__YOUR TASK__
Check each line of the records below and collect those holding "should".

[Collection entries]
※ ※ ※

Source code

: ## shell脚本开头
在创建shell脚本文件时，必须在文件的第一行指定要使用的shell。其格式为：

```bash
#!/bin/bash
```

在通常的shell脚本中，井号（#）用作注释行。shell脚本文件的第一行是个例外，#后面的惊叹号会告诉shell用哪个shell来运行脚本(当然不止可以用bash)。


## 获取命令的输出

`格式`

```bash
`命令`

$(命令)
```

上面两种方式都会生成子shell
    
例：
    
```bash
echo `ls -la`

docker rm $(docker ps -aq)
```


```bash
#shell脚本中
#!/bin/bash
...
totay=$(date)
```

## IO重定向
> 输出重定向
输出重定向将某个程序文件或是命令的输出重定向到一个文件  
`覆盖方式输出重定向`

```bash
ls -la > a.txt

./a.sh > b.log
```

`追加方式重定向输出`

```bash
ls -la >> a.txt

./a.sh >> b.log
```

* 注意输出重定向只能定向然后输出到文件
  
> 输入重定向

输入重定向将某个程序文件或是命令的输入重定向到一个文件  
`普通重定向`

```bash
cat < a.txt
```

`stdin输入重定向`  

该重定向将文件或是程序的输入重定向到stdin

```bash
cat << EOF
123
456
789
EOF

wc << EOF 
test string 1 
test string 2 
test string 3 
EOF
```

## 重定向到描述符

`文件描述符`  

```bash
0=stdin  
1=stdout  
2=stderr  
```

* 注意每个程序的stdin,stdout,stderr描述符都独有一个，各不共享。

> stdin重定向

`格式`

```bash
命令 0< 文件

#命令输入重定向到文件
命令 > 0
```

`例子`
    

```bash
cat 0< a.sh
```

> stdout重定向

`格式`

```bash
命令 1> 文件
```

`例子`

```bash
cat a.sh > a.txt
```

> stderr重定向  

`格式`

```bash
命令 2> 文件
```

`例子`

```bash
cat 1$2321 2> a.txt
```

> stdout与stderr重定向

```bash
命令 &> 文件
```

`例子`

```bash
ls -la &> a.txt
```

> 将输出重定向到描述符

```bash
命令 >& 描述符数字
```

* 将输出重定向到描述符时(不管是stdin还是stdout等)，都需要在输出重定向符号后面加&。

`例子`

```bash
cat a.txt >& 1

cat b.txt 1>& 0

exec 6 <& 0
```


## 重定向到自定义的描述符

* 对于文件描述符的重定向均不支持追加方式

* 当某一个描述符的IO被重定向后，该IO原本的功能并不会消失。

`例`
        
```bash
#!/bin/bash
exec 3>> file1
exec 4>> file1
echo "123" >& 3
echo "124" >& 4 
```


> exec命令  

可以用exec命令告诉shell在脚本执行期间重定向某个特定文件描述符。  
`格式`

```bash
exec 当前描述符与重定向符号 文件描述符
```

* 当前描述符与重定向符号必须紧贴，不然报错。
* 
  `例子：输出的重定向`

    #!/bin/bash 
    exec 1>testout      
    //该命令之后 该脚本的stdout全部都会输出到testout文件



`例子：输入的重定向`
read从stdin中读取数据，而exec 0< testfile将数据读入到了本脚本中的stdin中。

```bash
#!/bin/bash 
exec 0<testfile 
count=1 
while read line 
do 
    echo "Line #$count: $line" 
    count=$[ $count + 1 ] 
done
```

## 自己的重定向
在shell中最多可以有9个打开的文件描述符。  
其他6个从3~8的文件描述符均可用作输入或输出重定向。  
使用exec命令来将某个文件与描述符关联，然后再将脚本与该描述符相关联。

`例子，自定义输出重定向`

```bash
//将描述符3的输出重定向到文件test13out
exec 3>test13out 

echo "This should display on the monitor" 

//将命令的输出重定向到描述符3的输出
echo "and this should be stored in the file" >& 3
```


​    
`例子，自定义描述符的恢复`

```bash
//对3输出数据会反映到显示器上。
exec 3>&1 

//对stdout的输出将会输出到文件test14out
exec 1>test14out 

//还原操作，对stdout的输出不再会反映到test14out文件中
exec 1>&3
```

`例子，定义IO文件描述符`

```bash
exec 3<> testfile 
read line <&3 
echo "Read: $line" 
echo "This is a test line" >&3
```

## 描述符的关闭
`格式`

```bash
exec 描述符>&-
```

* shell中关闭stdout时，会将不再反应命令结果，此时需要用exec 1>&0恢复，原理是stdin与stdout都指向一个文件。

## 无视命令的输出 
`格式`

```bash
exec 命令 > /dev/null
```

※ ※ ※

__THE ANSWER__
echo "This should display on the monitor" 
echo "and this should be stored in the file" >& 3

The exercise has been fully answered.